エッセイをずっと書いてみたくて、でも『ありのままに何を書いても良い』という夏休みの自由研究くらい難しいエッセイの基本理念にかえって何を書いて良いのか分からずにいた。
心の底から湧き出る清水のような自然体の『私』のエッセンスを待っていたら、日々無常に日が暮れもう4月も半ば。
おいら意地でもエッセイするんだ、と痺れをきらし心を掘りおこしはじめたら表題のようなクセの強い偏った思想のテーマにたどり着いた。
こんな所で形にこだわっていても仕方がないのでトライ&エラーのつもりで良くも悪くも『ありのまま』そして、つれづれなるままに、日暮らし、パソコンにむかひて、心にうつりゆくよしなしごとを、そこはかとなく書きつくれば、あやしうこそものぐるほしけれ。

出会いの数だけ別れがあるさという言葉のように、人生の中でお葬式に参列した経験は決して多くは無いが、だからと言って少なくも無い。大切な人がいればいるほど今後もゼロでは無いだろう。
故人との関係の深さや別れの唐突さによっても、式の様相は悲しみ一色に包まれるか、はたまたお疲れ様でしたの労いの空気が悲しみと同等に包み込むのか様々である。
粛々と進む式の中で各々が棺に横たわる故人と向き合う。静かに手を合わせたり、溢れる涙を抑えきれなかったり。
そして特に思い入れの深い人達は棺の中の故人に向かい、声を詰まらせながらも語りかける。
労い、感謝、謝罪。その言葉は様々だ。

私はそれらの中で『棺に向かい謝る』という光景を見るとモヤモヤする。
いや、お葬式だし冷静に考えると普通じゃん、いちいちこまけーよ。

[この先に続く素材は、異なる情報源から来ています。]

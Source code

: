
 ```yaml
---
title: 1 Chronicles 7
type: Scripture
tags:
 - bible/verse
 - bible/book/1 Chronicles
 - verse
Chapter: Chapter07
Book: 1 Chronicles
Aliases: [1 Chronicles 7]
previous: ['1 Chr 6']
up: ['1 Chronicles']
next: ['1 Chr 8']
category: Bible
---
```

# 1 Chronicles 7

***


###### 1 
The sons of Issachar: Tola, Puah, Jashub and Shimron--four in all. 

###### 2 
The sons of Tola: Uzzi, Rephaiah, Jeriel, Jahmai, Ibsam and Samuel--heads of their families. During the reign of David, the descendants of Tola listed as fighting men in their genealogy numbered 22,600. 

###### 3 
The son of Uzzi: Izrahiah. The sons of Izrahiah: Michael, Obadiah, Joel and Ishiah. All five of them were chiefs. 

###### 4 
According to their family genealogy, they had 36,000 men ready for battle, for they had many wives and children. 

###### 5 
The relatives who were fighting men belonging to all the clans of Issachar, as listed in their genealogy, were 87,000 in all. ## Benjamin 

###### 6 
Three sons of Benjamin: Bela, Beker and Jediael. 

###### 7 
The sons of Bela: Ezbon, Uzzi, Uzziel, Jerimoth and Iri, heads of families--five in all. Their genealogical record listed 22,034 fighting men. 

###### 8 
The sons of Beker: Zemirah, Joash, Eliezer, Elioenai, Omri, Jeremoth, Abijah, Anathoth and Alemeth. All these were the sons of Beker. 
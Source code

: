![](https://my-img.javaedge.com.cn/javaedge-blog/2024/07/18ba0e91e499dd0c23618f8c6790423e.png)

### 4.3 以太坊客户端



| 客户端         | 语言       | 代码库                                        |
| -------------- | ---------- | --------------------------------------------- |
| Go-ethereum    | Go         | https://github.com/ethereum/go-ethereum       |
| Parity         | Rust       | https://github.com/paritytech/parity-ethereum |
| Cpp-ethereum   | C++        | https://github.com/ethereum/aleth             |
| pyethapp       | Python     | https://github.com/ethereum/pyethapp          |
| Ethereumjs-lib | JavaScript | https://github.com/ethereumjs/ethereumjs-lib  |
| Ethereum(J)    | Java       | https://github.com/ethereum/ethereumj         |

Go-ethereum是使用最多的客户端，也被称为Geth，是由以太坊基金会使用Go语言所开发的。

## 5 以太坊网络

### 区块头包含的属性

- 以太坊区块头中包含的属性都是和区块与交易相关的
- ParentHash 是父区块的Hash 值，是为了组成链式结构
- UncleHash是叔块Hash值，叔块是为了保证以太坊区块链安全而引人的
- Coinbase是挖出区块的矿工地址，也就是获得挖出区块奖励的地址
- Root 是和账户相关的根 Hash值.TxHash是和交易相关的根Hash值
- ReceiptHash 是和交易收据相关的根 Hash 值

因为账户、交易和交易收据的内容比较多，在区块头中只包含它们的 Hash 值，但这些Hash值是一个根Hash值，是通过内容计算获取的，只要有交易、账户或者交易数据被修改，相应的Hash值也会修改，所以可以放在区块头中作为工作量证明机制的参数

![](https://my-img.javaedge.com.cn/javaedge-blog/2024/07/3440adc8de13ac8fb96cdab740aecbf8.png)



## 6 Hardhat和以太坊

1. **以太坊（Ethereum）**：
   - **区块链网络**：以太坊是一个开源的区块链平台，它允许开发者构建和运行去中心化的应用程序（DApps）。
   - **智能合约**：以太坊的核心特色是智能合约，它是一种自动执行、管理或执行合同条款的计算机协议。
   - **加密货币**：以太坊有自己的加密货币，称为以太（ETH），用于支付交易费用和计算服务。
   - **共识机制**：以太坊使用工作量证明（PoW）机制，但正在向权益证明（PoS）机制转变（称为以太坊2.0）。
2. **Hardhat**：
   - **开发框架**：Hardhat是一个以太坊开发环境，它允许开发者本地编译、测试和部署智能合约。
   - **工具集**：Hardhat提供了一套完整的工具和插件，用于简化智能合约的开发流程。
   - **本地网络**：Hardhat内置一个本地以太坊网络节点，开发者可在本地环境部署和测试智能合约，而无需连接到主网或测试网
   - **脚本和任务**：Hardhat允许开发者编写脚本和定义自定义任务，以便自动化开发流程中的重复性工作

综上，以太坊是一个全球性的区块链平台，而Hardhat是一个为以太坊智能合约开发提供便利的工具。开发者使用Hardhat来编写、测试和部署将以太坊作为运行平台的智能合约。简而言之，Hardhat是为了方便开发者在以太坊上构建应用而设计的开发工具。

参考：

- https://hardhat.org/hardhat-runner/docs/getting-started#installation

という意見はごもっともだ。
でも冷静に考えるからこそ、モヤモヤし『今、謝る意味』というものに囚われてしまう。
私は個人的に、故人に対して最期は『ありがとう』の趣旨の言葉を贈るのが理想的だと考える。
例え謝らないといけない、しこりが残っていたとしても最後はそれでもありがとうで包み込んで伝えたいと思う。
棺に向かって謝る人の背中を眺めながら、「本当に謝ろうと思えば生前に謝れただろうに」と考えしまい、もしかして「もはや生前に謝れなかったことを謝っているのだろうかと」負債者が借金を返済するも溜まった利子の消化にしかならないイメージを抱く。
モヤモヤを払拭するためにあえてもう少し掘り下げて考えてみた。
そして結論として、私の中で『ありがとう』と『ごめん』の位置付けの違いがあるからだということに気がついた。
私にとって『ありがとう』は官製はがき。そして『ごめん』は往復はがきなのだ。
ありがとうと言われると普通、人は「どういたしまして」と答える。余程あまのじゃくな場面でも無い限り「そのありがとうは要らないよ」とはならない。
ありがとうは『伝える』ことに意義があるということに気づく。確実に伝えることが出来たなら、どういたしましての有無は必須ではない。あれば素敵だが、無くてもいい。だから官製はがき。
そしてごめんと言われた時、人はどう返答するだろうか。「いいよ。許してあげる」かもしれないし「いや、それでも許すことはできないよ」かもしれない。
ありがとうは一択だった返答が、ごめんでは二択になる。だからごめんは『謝った相手の返事』に意義がある。だから往復はがき。
例え謝ったとしても、もしかしたら許してもらえないかもしれない。
なので棺に謝るという行為は、一方的に謝罪を官製はがきで送りつけているように映ってしまう。「やっぱり許さない」と返答される可能性に蓋をして
「謝ったんだし許してもらった」と都合よく勝手に補完し、自己完結しちゃう姿に何だかこっすいなぁと感じていたのだ。それがモヤモヤの原因だった。
これからもいつか参列することになるお葬式で棺に謝る人を見かけるとやはりモヤモヤしてしまうだろう。
そして自分は棺にありがとうと言える人間でありたいなと思いつつ、そもそもそんな日は遠い先の未来であり続けますようにと切に願う。